> [Your assignment] The answer should consist of every line in the material below that has the word "inbox".

━━ Data to examine ━━

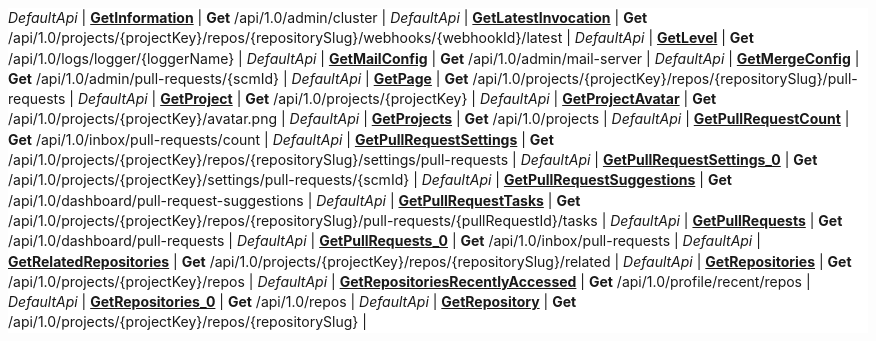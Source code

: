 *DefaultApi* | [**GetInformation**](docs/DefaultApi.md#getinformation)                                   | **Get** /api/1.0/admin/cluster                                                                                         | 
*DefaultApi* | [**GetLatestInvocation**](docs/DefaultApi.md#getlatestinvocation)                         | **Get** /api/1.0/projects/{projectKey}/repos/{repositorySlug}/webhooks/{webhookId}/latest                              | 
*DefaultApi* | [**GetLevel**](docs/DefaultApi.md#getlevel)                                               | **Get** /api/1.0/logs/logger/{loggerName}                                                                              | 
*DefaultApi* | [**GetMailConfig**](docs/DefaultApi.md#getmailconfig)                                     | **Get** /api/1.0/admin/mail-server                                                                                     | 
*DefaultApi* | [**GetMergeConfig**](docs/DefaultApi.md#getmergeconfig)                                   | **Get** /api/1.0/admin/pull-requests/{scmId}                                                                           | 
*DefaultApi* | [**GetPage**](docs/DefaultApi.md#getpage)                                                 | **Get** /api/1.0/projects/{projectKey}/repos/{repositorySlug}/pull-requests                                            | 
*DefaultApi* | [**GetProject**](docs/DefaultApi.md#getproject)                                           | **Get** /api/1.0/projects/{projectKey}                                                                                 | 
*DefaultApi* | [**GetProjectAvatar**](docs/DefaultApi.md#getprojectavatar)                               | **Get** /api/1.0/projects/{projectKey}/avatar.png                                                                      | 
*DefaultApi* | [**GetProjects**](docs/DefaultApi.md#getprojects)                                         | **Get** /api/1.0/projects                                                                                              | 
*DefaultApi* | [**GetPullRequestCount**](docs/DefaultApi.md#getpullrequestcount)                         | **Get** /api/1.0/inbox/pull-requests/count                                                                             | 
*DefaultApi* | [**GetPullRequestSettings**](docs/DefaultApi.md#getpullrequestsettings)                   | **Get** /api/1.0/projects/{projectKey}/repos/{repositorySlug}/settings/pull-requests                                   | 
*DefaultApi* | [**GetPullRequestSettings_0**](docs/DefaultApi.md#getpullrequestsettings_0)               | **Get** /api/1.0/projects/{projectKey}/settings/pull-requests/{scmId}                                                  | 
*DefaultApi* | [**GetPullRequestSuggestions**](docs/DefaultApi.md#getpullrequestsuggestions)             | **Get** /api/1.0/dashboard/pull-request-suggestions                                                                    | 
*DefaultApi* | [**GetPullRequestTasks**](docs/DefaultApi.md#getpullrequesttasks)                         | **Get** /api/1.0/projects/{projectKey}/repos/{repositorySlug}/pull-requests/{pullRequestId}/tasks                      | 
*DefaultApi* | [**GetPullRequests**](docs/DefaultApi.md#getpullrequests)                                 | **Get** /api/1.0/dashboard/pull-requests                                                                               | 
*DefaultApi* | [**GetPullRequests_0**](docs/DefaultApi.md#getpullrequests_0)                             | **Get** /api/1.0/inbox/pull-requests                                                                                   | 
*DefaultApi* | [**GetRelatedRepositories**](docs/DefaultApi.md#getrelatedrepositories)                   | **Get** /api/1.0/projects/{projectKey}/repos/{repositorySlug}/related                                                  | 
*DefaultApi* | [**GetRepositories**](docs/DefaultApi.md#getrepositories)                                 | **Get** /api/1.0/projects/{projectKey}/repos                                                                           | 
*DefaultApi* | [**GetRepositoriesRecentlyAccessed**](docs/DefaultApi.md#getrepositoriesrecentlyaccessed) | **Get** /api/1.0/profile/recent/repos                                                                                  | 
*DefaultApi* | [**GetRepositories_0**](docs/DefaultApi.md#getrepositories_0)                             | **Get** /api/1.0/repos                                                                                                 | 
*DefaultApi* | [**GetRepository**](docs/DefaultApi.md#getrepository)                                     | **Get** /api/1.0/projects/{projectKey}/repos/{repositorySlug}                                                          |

━━━

> [Task response]
*DefaultApi* | [**GetPullRequestCount**](docs/DefaultApi.md#getpullrequestcount)                         | **Get** /api/1.0/inbox/pull-requests/count                                                                             | 
*DefaultApi* | [**GetPullRequests_0**](docs/DefaultApi.md#getpullrequests_0)                             | **Get** /api/1.0/inbox/pull-requests                                                                                   | 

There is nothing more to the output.